[Stored data entries]
----------

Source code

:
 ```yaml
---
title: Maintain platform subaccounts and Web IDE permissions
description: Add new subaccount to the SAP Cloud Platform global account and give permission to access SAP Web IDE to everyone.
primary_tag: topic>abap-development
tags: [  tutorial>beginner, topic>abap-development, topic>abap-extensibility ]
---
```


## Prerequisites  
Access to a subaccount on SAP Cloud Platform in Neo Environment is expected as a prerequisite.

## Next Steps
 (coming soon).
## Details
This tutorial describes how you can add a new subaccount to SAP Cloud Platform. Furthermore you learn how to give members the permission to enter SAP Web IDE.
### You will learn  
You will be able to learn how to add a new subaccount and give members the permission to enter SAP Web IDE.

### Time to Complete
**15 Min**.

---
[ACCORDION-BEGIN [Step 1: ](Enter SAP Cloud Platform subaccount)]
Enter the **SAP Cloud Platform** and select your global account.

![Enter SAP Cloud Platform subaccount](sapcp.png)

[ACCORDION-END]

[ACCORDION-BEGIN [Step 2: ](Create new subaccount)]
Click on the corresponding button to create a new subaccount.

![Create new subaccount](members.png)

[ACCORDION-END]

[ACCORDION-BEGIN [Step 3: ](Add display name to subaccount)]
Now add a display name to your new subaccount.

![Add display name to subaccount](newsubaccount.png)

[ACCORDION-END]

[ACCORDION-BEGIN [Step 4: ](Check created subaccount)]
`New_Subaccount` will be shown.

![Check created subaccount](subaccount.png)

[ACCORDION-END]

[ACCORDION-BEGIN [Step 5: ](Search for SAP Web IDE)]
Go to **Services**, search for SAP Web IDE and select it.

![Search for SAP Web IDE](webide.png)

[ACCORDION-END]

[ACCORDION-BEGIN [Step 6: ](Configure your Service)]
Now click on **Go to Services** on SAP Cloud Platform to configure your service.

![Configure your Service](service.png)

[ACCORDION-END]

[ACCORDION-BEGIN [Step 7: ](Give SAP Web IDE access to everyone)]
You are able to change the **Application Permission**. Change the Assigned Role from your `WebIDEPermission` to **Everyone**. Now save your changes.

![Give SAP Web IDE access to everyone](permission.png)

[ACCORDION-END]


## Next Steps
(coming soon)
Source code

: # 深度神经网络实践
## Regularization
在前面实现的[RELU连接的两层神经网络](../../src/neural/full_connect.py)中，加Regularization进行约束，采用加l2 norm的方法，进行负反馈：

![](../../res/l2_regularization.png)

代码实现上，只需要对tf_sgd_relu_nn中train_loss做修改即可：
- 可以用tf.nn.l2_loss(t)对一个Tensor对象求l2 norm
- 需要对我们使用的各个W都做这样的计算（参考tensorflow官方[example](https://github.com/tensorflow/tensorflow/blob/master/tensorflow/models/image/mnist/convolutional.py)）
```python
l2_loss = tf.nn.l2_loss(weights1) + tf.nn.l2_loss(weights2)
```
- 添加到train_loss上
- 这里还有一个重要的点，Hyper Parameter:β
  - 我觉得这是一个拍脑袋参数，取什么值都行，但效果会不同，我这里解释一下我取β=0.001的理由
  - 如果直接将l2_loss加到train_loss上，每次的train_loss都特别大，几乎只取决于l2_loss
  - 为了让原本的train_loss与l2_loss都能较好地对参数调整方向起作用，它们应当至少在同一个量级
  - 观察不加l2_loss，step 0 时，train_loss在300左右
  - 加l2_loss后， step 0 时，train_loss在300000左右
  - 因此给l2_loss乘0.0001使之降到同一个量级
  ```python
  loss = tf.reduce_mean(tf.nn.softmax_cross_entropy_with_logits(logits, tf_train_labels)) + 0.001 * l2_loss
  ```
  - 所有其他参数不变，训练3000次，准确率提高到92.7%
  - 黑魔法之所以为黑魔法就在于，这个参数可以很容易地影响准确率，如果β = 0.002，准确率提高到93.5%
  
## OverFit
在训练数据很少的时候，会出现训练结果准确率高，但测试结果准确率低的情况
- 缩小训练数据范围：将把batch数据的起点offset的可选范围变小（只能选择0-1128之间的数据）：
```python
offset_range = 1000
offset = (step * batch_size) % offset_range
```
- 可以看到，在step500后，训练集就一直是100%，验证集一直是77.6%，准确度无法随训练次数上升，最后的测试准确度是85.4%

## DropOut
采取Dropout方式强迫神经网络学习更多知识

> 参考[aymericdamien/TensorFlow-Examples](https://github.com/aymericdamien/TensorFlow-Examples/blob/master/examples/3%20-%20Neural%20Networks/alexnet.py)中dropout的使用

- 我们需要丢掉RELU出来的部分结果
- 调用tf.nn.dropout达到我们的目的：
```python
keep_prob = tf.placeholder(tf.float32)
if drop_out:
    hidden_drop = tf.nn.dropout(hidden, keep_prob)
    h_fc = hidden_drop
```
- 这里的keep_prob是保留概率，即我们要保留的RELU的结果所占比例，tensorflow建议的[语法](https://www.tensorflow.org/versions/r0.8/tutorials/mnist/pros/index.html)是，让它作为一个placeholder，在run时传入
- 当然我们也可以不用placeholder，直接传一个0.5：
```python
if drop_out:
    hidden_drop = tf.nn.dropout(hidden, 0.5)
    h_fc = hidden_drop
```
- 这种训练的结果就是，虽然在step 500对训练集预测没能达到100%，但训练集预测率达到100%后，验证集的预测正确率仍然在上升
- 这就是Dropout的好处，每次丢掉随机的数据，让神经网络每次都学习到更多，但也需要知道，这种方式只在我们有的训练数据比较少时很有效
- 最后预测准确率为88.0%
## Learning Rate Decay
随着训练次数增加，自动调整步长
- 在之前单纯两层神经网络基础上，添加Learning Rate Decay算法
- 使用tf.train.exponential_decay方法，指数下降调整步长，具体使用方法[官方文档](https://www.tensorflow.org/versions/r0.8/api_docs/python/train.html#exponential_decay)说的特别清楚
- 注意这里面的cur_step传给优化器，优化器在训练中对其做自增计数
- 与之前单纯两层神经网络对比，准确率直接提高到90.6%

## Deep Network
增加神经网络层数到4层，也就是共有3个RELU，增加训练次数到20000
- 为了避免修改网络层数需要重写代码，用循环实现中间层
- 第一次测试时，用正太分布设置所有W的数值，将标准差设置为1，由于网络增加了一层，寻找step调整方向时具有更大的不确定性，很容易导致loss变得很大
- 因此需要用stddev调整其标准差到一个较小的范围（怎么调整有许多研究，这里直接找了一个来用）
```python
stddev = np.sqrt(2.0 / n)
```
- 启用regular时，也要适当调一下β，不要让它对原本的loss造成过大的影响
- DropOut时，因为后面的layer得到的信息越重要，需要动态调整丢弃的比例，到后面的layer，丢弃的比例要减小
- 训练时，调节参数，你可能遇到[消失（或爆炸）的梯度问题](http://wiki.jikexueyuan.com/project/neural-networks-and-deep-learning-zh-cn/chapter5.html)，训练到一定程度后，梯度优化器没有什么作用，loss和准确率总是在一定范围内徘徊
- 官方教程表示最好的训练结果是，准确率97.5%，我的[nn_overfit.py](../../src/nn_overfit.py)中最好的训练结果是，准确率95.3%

----------

Brief: Check the lines above for the word "github" and give the number of lines where it appears, with no other text.

Result of the exercise: 2